Elegant and Easy: Unleashing the Power of the Composite Pattern in Go

Introduction

The composite pattern allows you treat a group of objects like a single object. The objects are composed into some form of a tree-structure to make this possible.

This patterns solves two problems:

  • Sometimes it is practical to treat part and whole objects the same way
  • An object hierarchy should be represented as a tree structure

We do this by doing the following:

  • Define a unified interface for both the part objects (Leaf) and the whole object (Composite)
  • Composite delegate calls to that interface to their children, Leaf objects deal with them directly.

This all sounds rather cryptic, so let us have a look at the diagram:

This is basically a graphical representation of the last two points: Composites delegate and Leafs perform the actual operation.

Implementation in Go

In this example we will deal with a country, and provinces. We will start with the usual preliminaries:

package main

import "fmt"

Next we define a GeographicalEntity interface, with just one method:

type GeographicalEntity interface {
	search(string)
}

Next we define the Country struct:

type Country struct {
	provinces []GeographicalEntity
	name      string
}

func newCountry(name string) Country {
	return Country{
		provinces: make([]GeographicalEntity, 0),
		name:      name,
	}
}

func (c Country) search(term string) {
	fmt.Printf("Search for city %s in country %s\n", term, c.name)
	for _, composite := range c.provinces {
		composite.search(term)
	}
}

func (c *Country) addProvince(province GeographicalEntity) {
	c.provinces = append(c.provinces, province)
}

Some notes:

  1. A country consists of some provinces. That is where the provinces variable comes from
  2. A country also has a name
  3. The newCountry function is a utility function to construct a new Country struct
  4. In the search we iterate over the provinces variable. Since the objects implement the search() method, we delegate our search-request to them. Note that any object that satisfies the GeographicalEntity interface could be in that array.
  5. The addProvince() simply adds a province, or to be precise an object satisfying the GeographicalEntity interface, to the provinces slice.

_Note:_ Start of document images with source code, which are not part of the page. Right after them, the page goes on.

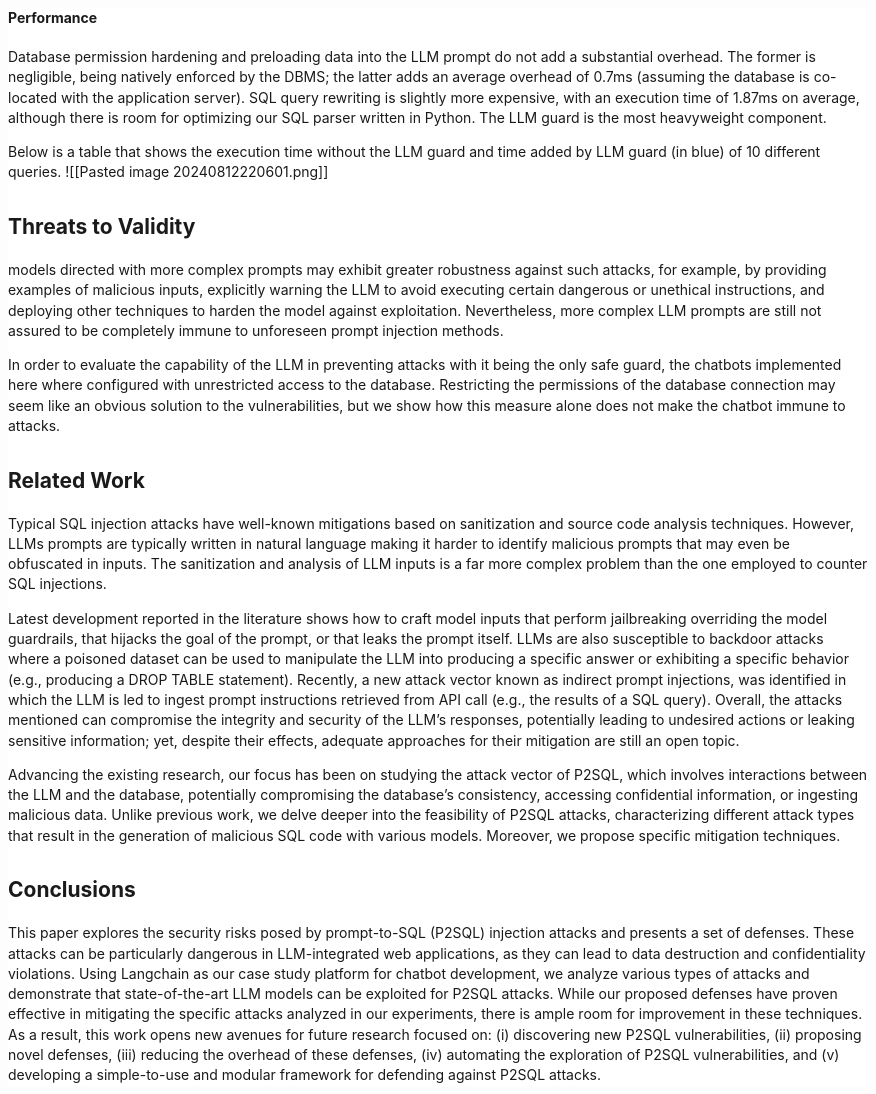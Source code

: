 #### Performance

Database permission hardening and preloading data into the LLM prompt do not add a substantial overhead. The former is negligible, being natively enforced by the DBMS; the latter adds an average overhead of 0.7ms (assuming the database is co-located with the application server). SQL query rewriting is slightly more expensive, with an execution time of 1.87ms on average, although there is room for optimizing our SQL parser written in Python. The LLM guard is the most heavyweight component.

Below is a table that shows the execution time without the LLM guard and time added by LLM guard (in blue) of 10 different queries.
![[Pasted image 20240812220601.png]]

## Threats to Validity

models directed with more complex prompts may exhibit greater robustness against such attacks, for example, by providing examples of malicious inputs, explicitly warning the LLM to avoid executing certain dangerous or unethical instructions, and deploying other techniques to harden the model against exploitation. Nevertheless, more complex LLM prompts are still not assured to be completely immune to unforeseen prompt injection methods.

In order to evaluate the capability of the LLM in preventing attacks with it being the only safe guard, the chatbots implemented here where configured with unrestricted access to the database. Restricting the permissions of the database connection may seem like an obvious solution to the vulnerabilities, but we show how this measure alone does not make the chatbot immune to attacks.

## Related Work

Typical SQL injection attacks have well-known mitigations based on sanitization and source code analysis techniques. However, LLMs prompts are typically written in natural language making it harder to identify malicious prompts that may even be obfuscated in inputs. The sanitization and analysis of LLM inputs is a far more complex problem than the one employed to counter SQL injections.

Latest development reported in the literature shows how to craft model inputs that perform jailbreaking overriding the model guardrails, that hijacks the goal of the prompt, or that leaks the prompt itself. LLMs are also susceptible to backdoor attacks where a poisoned dataset can be used to manipulate the LLM into producing a specific answer or exhibiting a specific behavior (e.g., producing a DROP TABLE statement). Recently, a new attack vector known as indirect prompt injections, was identified in which the LLM is led to ingest prompt instructions retrieved from API call (e.g., the results of a SQL query). Overall, the attacks mentioned can compromise the integrity and security of the LLM’s responses, potentially leading to undesired actions or leaking sensitive information; yet, despite their effects, adequate approaches for their mitigation are still an open topic.

Advancing the existing research, our focus has been on studying the attack vector of P2SQL, which involves interactions between the LLM and the database, potentially compromising the database’s consistency, accessing confidential information, or ingesting malicious data. Unlike previous work, we delve deeper into the feasibility of P2SQL attacks, characterizing different attack types that result in the generation of malicious SQL code with various models. Moreover, we propose specific mitigation techniques.

## Conclusions

This paper explores the security risks posed by prompt-to-SQL (P2SQL) injection attacks and presents a set of defenses. These attacks can be particularly dangerous in LLM-integrated web applications, as they can lead to data destruction and confidentiality violations. Using Langchain as our case study platform for chatbot development, we analyze various types of attacks and demonstrate that state-of-the-art LLM models can be exploited for P2SQL attacks. While our proposed defenses have proven effective in mitigating the specific attacks analyzed in our experiments, there is ample room for improvement in these techniques. As a result, this work opens new avenues for future research focused on: (i) discovering new P2SQL vulnerabilities, (ii) proposing novel defenses, (iii) reducing the overhead of these defenses, (iv) automating the exploration of P2SQL vulnerabilities, and (v) developing a simple-to-use and modular framework for defending against P2SQL attacks.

Next we implement the Province:

type Province struct {
	name string
}

func newProvince(name string) Province {
	return Province{
		name: name,
	}
}

func (p Province) search(term string) {
	fmt.Printf("Search for city %s in province %s\n", term, p.name)
}

Also some notes here:

  1. The Province struct is the Leaf node of our current setup.
  2. A Province has one name.
  3. The newProvince() function is a utility function to create a Province struct
  4. In the search() method we simply announce we are searching

Time to test

Time to set up a small geographical database, and see if we can search it:

func main() {
	province1 := newProvince("province1")
	province2 := newProvince("province2")

	country := newCountry("country")

	country.addProvince(province1)
	country.addProvince(province2)

	country.search("city")

}

Line by line:

  1. We construct two provinces, and one country
  2. We add the provinces to the country
  3. And the we search for the city ‘city’

Conclusion

This pattern is one of the most versatile patterns. I have used it here to model a country with provinces. Some of the more canonical examples use a file-system with files and folders, and there are probably dozens other use-cases.

One possible enhancement would be to make the search multi-threaded, so that it can be done more efficiently. In our use-case that could work since the searches are independent of each other.